Comments made at March 25, City Council meeting where Council passed ordinance to provide short-term protection against evictions of renters due to ramifications of the Coronavirus pandemic.

We are here tonight dealing with a narrow but very important issue resulting from the COVID-19 virus pandemic. Residential and commercial evictions do not make for a stable city or economy.

It is a very dramatic and difficult time for El Cerrito, the Bay Area and our country.

The phrase “we are all in this together” has rightly been called out daily by public officials in connection to our Coronavirus crisis. It is what many of us said even before this health crisis — about our local financial situation here in El Cerrito as we head toward a State Audit. Now the phrase is even more important!

In anticipation of another recession, we recently set our path toward resolving and addressing many of the issues that kept our budget from solvency:

  • Council has asked staff to cut $500 thousand from this year’s budget, and
  • to cut $2 million more to our upcoming 2-year budget.

Recent news, however, probably means we will have to do much more. Because now in addition to a health crisis, Covid-19 has indeed brought the recession that we feared to our door. The Governor today made the point that his budget will be different than previously expected – but the state has $20 billion in reserves.

El Cerrito has none.

The resulting shut down of services, businesses and isolation of our workforce has only compounded the hit to El Cerrito and the tough choices that must be made.

The choices that I said previously would be difficult to make — have become much easier — because there are fewer alternatives.

Our Council has not yet seen what the city staff will propose for us to consider. But tonight, I want to say out loud some of the big ideas we should be considering at this time. I have faith in our staff, but when we do get those options at a future Council meeting, I will want to revisit this list and ask why or why not some of these hard decisions were not chosen. Should we be:

  • cutting our budget 5% across the board;
  • establishing a hiring freeze;
  • establishing a pay freeze for 2 years;
  • reviewing again our city events – (it’s probably time now to revisit our July 4th celebration in the context of the virus outbreak. The Olympics have now been postponed, etc.;
  • reviewing our contracts to determine if there are more opportunities to in-house certain operations or services
  • increasing recreational rates to non-residents;
  • cutting recreational hours/pool;
  • establishing parking charges around our 2 BART stations;
  • restructuring and streamlining our Public Safety departments (Fire and Police);
  • rethinking the role of our inspectors to possibly collect any fees at the sale of a house;
  • establishing a cap on employee pensions;
  • considering vacancy rate charges for empty buildings;
  • reviewing overtime policies for safety officials;
  • reviewing cash flow procedures;
  • possibly initiating a ballot measure to increase our city lighting and stormwater costs.

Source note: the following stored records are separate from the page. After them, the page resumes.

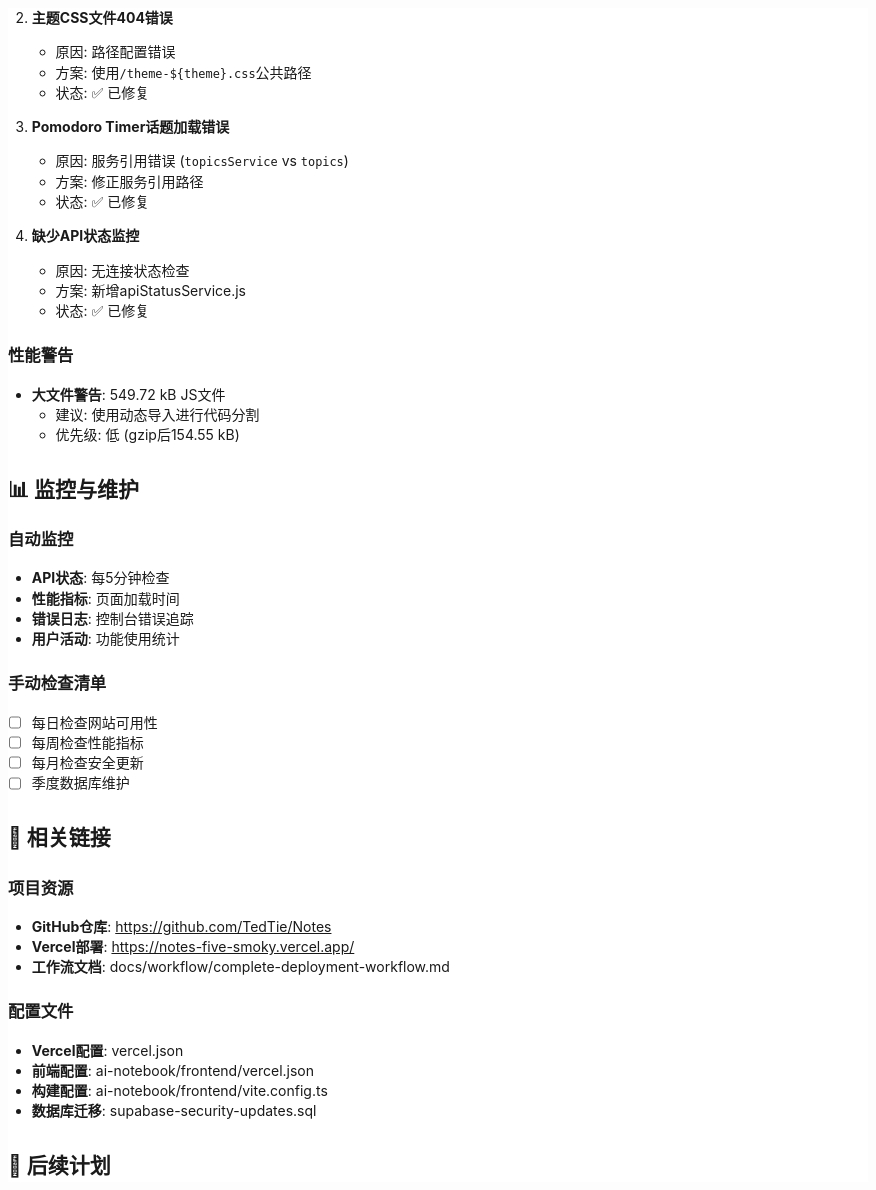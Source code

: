 2. **主题CSS文件404错误**
   - 原因: 路径配置错误
   - 方案: 使用`/theme-${theme}.css`公共路径
   - 状态: ✅ 已修复

3. **Pomodoro Timer话题加载错误**
   - 原因: 服务引用错误 (`topicsService` vs `topics`)
   - 方案: 修正服务引用路径
   - 状态: ✅ 已修复

4. **缺少API状态监控**
   - 原因: 无连接状态检查
   - 方案: 新增apiStatusService.js
   - 状态: ✅ 已修复

### 性能警告
- **大文件警告**: 549.72 kB JS文件
  - 建议: 使用动态导入进行代码分割
  - 优先级: 低 (gzip后154.55 kB)

## 📊 监控与维护

### 自动监控
- **API状态**: 每5分钟检查
- **性能指标**: 页面加载时间
- **错误日志**: 控制台错误追踪
- **用户活动**: 功能使用统计

### 手动检查清单
- [ ] 每日检查网站可用性
- [ ] 每周检查性能指标
- [ ] 每月检查安全更新
- [ ] 季度数据库维护

## 🔗 相关链接

### 项目资源
- **GitHub仓库**: https://github.com/TedTie/Notes
- **Vercel部署**: https://notes-five-smoky.vercel.app/
- **工作流文档**: docs/workflow/complete-deployment-workflow.md

### 配置文件
- **Vercel配置**: vercel.json
- **前端配置**: ai-notebook/frontend/vercel.json
- **构建配置**: ai-notebook/frontend/vite.config.ts
- **数据库迁移**: supabase-security-updates.sql

## 📅 后续计划
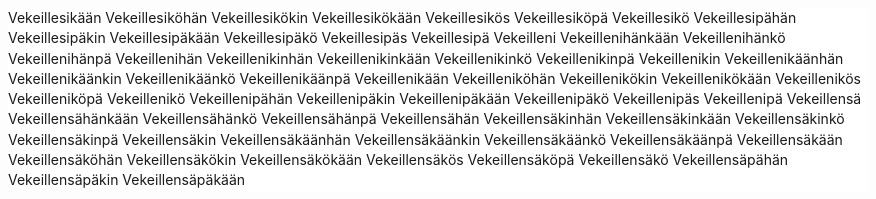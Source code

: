 Vekeillesikään
Vekeillesiköhän
Vekeillesikökin
Vekeillesikökään
Vekeillesikös
Vekeillesiköpä
Vekeillesikö
Vekeillesipähän
Vekeillesipäkin
Vekeillesipäkään
Vekeillesipäkö
Vekeillesipäs
Vekeillesipä
Vekeilleni
Vekeillenihänkään
Vekeillenihänkö
Vekeillenihänpä
Vekeillenihän
Vekeillenikinhän
Vekeillenikinkään
Vekeillenikinkö
Vekeillenikinpä
Vekeillenikin
Vekeillenikäänhän
Vekeillenikäänkin
Vekeillenikäänkö
Vekeillenikäänpä
Vekeillenikään
Vekeilleniköhän
Vekeillenikökin
Vekeillenikökään
Vekeillenikös
Vekeilleniköpä
Vekeillenikö
Vekeillenipähän
Vekeillenipäkin
Vekeillenipäkään
Vekeillenipäkö
Vekeillenipäs
Vekeillenipä
Vekeillensä
Vekeillensähänkään
Vekeillensähänkö
Vekeillensähänpä
Vekeillensähän
Vekeillensäkinhän
Vekeillensäkinkään
Vekeillensäkinkö
Vekeillensäkinpä
Vekeillensäkin
Vekeillensäkäänhän
Vekeillensäkäänkin
Vekeillensäkäänkö
Vekeillensäkäänpä
Vekeillensäkään
Vekeillensäköhän
Vekeillensäkökin
Vekeillensäkökään
Vekeillensäkös
Vekeillensäköpä
Vekeillensäkö
Vekeillensäpähän
Vekeillensäpäkin
Vekeillensäpäkään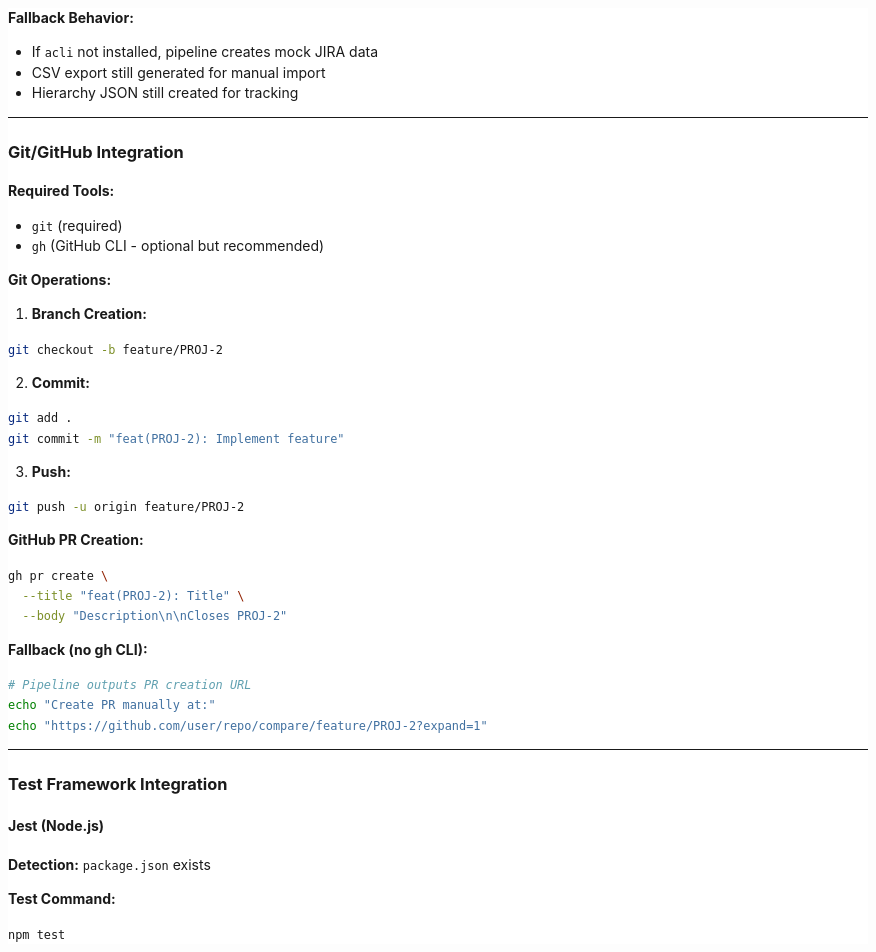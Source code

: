 **Fallback Behavior:**
- If `acli` not installed, pipeline creates mock JIRA data
- CSV export still generated for manual import
- Hierarchy JSON still created for tracking

---

### Git/GitHub Integration

**Required Tools:**
- `git` (required)
- `gh` (GitHub CLI - optional but recommended)

**Git Operations:**

1. **Branch Creation:**
```bash
git checkout -b feature/PROJ-2
```

2. **Commit:**
```bash
git add .
git commit -m "feat(PROJ-2): Implement feature"
```

3. **Push:**
```bash
git push -u origin feature/PROJ-2
```

**GitHub PR Creation:**
```bash
gh pr create \
  --title "feat(PROJ-2): Title" \
  --body "Description\n\nCloses PROJ-2"
```

**Fallback (no gh CLI):**
```bash
# Pipeline outputs PR creation URL
echo "Create PR manually at:"
echo "https://github.com/user/repo/compare/feature/PROJ-2?expand=1"
```

---

### Test Framework Integration

#### Jest (Node.js)

**Detection:** `package.json` exists

**Test Command:**
```bash
npm test
```
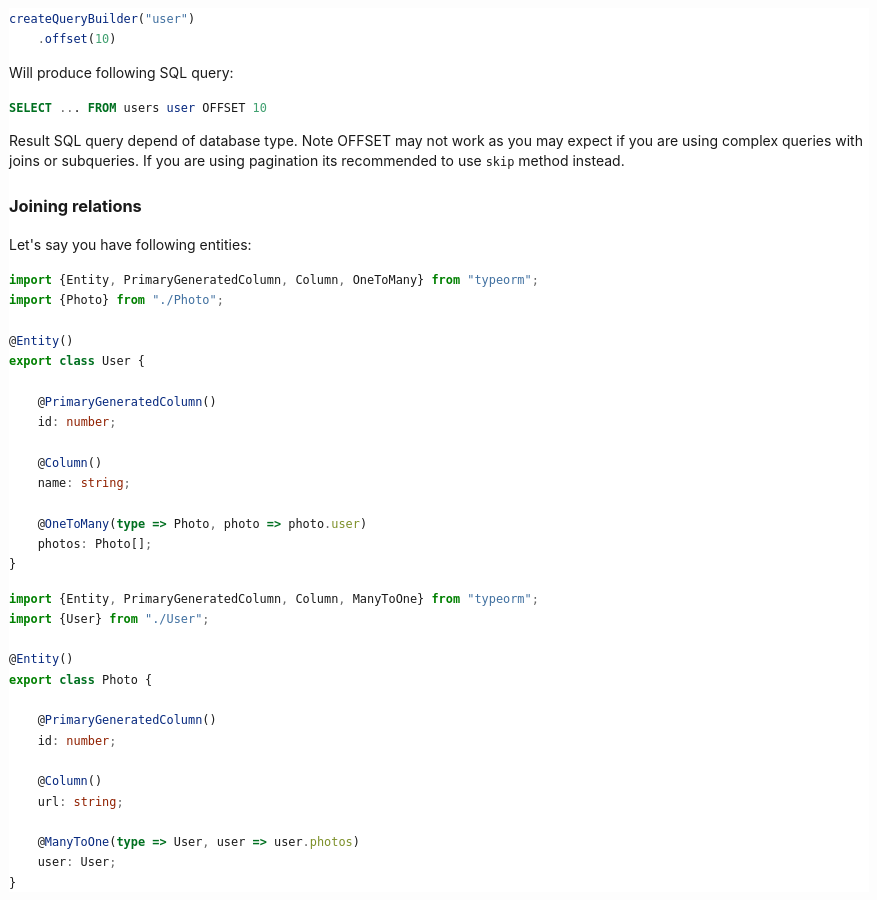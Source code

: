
 ```typescript
createQueryBuilder("user")
    .offset(10)
```

Will produce following SQL query:

```sql
SELECT ... FROM users user OFFSET 10
```

Result SQL query depend of database type.
Note OFFSET may not work as you may expect if you are using complex queries with joins or subqueries.
If you are using pagination its recommended to use `skip` method instead.

### Joining relations

Let's say you have following entities:

```typescript
import {Entity, PrimaryGeneratedColumn, Column, OneToMany} from "typeorm";
import {Photo} from "./Photo";

@Entity()
export class User {
    
    @PrimaryGeneratedColumn()
    id: number;
    
    @Column()
    name: string;
    
    @OneToMany(type => Photo, photo => photo.user)
    photos: Photo[];
}
```

```typescript
import {Entity, PrimaryGeneratedColumn, Column, ManyToOne} from "typeorm";
import {User} from "./User";

@Entity()
export class Photo {
    
    @PrimaryGeneratedColumn()
    id: number;
    
    @Column()
    url: string;
    
    @ManyToOne(type => User, user => user.photos)
    user: User;
}
```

I may not favor all of these, but I sure will want to know that they have been considered.

If we are to gain the support of our community, we must first show that we considered and made tough choices to right our course.

If at the end of this process (after dramatic cuts) we still need to reach out, like the city of Alameda, to seek local taxes to alleviate budgetary problems…we will need the support of our community.

I have said that I thought the State Audit we will be participating in can be a good thing for our city — and that we should heed any recommendations. I am not sure about its timing, but it may behoove us to set up this year’s budget process in a way that allows us to respond and possibly incorporate or amend the audit suggestions into our budget and strategic planning.

Whatever we decide to do — it must be fair. We must all be willing to take a hit with the services or events or venues that we like about this city … because “we are in this together.” And we are together for El Cerrito.